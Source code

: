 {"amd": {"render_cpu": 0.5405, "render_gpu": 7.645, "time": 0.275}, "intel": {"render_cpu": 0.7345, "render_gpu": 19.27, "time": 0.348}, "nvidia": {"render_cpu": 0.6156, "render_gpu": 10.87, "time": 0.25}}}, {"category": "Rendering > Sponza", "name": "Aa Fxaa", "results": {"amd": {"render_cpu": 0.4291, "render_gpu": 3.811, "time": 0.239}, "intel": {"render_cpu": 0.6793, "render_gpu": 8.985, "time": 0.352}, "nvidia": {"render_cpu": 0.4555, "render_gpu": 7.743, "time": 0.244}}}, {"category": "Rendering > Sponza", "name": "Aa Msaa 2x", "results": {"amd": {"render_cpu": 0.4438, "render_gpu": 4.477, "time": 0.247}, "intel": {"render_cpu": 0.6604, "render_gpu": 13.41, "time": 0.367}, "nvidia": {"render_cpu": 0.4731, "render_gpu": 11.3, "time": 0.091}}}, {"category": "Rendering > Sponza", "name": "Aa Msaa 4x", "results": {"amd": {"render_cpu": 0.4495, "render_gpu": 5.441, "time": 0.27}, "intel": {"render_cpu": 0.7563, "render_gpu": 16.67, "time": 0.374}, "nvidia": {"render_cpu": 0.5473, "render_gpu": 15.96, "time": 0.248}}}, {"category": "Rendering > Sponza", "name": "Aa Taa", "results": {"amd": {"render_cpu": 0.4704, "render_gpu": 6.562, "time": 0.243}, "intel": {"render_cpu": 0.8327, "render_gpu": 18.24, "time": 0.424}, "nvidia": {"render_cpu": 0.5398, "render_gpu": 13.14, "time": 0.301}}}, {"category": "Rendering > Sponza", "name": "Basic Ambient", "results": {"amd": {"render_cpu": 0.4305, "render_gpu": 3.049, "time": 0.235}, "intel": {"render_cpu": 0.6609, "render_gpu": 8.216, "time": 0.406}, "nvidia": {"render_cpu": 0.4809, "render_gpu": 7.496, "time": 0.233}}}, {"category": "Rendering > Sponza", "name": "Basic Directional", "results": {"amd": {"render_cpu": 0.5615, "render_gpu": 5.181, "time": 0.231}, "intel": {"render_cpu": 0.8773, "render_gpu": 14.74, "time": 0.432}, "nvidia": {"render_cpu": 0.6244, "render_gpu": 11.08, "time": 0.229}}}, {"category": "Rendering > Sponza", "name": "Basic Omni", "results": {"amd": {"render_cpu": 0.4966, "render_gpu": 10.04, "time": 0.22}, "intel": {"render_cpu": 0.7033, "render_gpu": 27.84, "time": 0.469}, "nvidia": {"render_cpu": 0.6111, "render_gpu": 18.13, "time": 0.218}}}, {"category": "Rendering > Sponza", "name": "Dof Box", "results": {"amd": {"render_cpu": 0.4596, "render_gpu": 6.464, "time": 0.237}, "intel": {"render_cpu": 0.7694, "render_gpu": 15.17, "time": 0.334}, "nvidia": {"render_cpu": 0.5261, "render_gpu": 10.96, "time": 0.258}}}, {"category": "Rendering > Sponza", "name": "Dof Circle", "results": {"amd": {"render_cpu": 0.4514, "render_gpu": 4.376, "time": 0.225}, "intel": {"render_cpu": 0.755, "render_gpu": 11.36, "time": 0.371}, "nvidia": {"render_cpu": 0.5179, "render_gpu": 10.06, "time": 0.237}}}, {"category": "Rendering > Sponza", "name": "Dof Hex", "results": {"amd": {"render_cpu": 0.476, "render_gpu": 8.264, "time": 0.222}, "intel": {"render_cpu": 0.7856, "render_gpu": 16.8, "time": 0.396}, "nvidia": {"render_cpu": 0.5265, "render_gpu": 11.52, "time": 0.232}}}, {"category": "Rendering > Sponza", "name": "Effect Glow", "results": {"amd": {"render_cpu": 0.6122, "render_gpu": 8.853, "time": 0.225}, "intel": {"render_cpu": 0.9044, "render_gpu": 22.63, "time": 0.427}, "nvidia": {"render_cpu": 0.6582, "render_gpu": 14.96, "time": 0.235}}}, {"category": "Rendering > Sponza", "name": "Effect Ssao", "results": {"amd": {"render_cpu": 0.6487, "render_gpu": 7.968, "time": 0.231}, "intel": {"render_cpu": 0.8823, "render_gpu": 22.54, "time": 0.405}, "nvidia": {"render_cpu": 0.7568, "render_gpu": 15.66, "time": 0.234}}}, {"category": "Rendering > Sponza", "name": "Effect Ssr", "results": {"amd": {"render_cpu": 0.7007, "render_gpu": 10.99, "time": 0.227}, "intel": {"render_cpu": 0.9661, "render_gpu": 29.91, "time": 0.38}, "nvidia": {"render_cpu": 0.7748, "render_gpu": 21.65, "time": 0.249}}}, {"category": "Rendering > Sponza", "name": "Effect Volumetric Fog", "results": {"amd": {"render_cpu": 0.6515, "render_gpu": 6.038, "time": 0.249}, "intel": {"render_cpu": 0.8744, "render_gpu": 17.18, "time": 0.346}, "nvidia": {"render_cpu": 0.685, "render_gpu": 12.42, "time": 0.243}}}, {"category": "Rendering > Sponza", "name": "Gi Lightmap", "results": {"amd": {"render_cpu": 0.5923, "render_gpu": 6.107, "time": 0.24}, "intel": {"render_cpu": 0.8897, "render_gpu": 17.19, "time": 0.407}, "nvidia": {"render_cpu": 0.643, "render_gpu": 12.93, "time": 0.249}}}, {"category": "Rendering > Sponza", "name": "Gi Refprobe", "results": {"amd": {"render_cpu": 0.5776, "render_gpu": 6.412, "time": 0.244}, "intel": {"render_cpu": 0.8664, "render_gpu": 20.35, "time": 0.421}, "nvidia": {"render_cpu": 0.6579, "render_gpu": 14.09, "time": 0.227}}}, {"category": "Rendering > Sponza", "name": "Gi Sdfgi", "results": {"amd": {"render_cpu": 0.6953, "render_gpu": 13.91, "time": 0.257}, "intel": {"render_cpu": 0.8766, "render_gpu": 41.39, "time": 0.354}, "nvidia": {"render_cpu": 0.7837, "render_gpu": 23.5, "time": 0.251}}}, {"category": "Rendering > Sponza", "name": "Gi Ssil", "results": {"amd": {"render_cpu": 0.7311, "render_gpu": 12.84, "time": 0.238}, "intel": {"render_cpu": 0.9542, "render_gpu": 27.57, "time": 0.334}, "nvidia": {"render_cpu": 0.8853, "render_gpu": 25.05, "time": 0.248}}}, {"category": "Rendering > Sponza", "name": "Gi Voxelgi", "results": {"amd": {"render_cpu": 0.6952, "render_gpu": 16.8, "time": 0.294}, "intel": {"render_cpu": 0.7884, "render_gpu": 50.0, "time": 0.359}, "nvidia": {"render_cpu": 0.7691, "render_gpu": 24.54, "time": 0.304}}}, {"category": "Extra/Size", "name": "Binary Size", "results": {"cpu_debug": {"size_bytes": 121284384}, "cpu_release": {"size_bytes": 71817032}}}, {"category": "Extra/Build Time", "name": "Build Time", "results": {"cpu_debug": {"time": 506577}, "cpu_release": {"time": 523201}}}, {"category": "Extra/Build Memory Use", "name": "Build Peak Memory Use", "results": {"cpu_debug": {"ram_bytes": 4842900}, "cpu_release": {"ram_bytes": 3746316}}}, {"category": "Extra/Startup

——

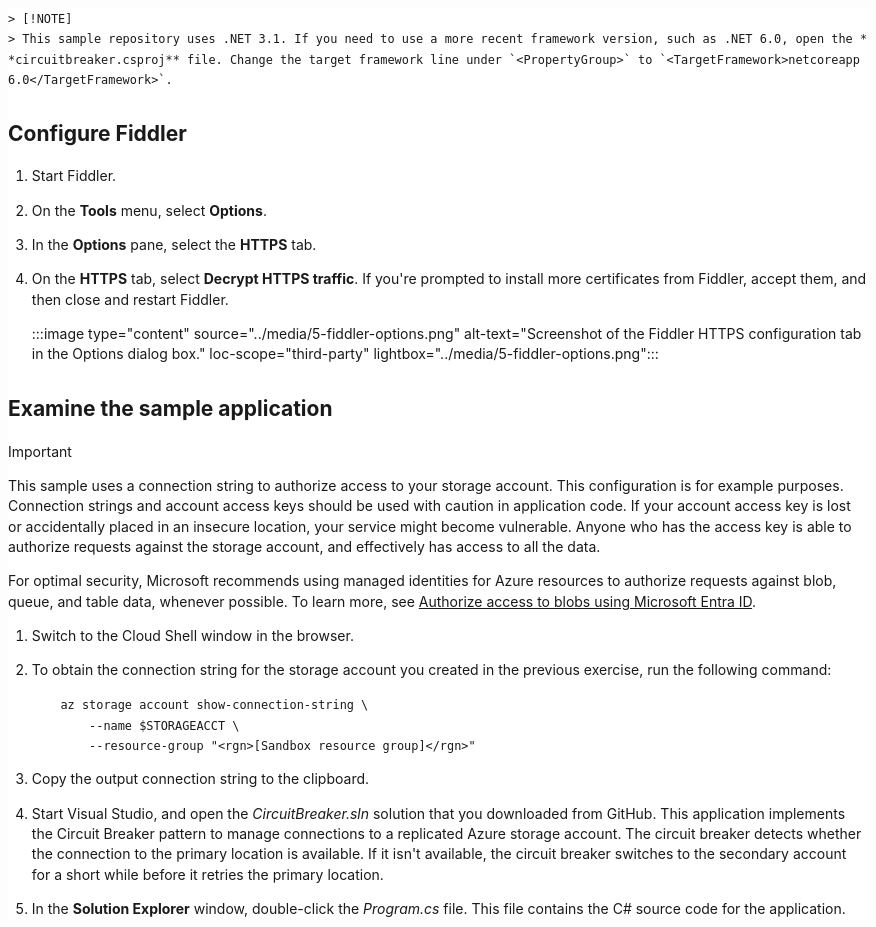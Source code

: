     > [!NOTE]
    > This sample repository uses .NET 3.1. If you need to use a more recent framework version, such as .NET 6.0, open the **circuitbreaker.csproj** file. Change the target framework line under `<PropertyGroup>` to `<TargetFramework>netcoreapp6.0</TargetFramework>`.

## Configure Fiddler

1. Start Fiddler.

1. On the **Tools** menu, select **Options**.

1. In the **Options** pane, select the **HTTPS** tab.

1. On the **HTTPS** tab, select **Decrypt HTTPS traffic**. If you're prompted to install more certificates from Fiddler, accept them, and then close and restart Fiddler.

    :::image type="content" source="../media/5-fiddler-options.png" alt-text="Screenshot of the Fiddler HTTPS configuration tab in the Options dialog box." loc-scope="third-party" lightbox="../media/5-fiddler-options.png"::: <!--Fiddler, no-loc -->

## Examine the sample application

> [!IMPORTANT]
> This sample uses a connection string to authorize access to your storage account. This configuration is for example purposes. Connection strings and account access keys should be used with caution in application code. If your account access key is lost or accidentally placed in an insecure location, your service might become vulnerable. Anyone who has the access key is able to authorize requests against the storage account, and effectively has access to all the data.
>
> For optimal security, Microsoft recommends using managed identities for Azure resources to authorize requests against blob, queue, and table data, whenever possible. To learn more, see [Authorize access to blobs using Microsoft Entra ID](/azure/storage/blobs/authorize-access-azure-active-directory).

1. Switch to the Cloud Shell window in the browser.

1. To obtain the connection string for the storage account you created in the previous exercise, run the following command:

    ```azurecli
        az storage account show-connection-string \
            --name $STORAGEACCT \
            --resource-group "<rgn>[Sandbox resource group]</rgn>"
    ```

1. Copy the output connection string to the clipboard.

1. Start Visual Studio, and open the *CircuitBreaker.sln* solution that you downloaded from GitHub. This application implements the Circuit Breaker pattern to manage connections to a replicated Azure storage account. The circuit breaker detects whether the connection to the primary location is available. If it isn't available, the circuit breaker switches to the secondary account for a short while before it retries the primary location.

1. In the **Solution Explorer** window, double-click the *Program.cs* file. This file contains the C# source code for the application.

——

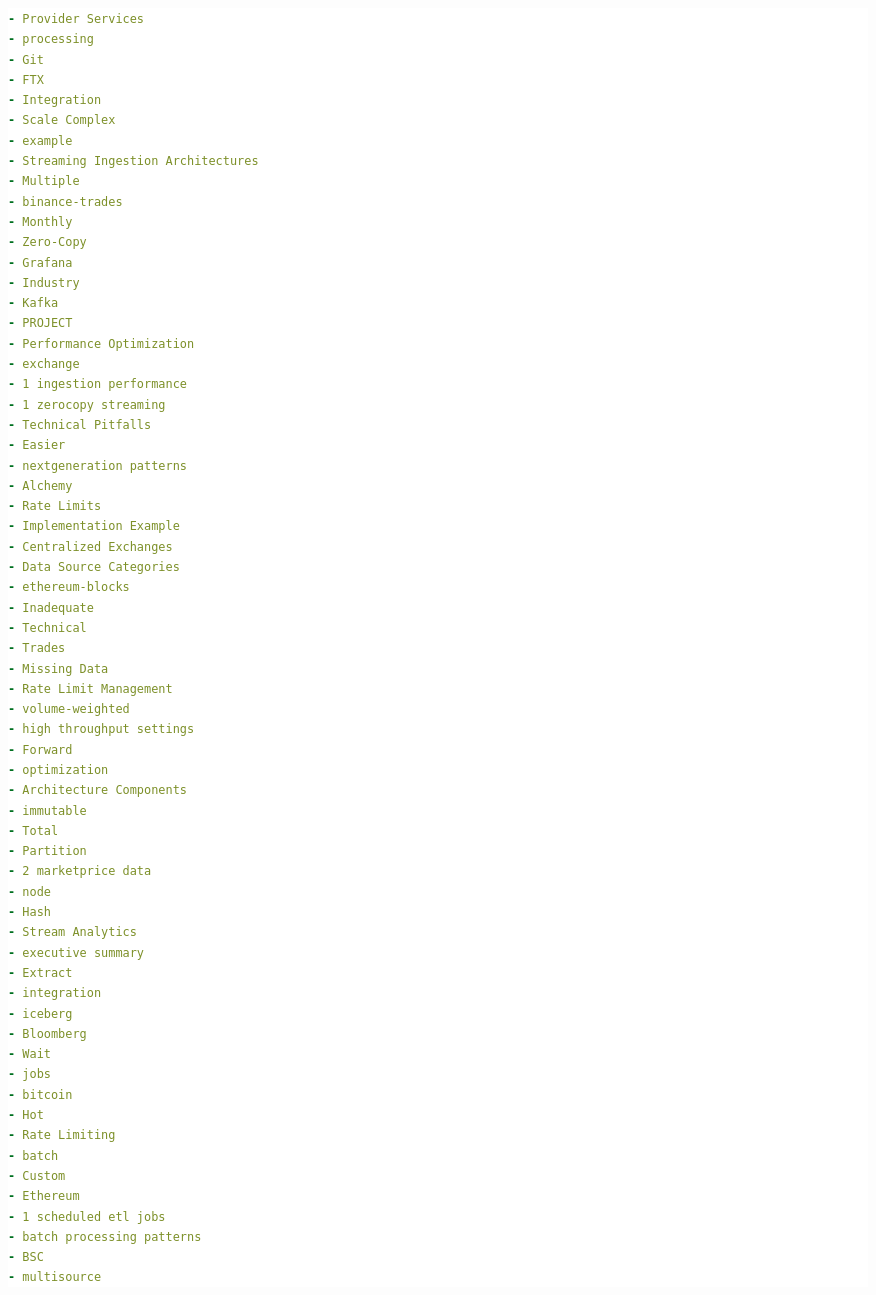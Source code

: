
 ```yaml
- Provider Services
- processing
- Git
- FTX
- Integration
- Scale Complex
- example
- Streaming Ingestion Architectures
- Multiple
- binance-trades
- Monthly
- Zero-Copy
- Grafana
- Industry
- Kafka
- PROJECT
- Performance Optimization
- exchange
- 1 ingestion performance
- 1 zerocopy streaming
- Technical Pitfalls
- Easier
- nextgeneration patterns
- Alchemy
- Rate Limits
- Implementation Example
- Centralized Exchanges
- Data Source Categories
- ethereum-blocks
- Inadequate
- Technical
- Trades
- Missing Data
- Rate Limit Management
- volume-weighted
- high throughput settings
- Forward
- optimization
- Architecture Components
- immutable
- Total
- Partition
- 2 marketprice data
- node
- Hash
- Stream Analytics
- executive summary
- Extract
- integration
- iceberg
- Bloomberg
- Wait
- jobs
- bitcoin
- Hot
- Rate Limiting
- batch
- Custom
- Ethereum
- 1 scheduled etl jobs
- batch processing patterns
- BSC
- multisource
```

——

(Problem to work on)
Which lines in the listing have the string "Rate"? Pick them out and copy them.

(Written answer)
- Rate Limits
- Rate Limit Management
- Rate Limiting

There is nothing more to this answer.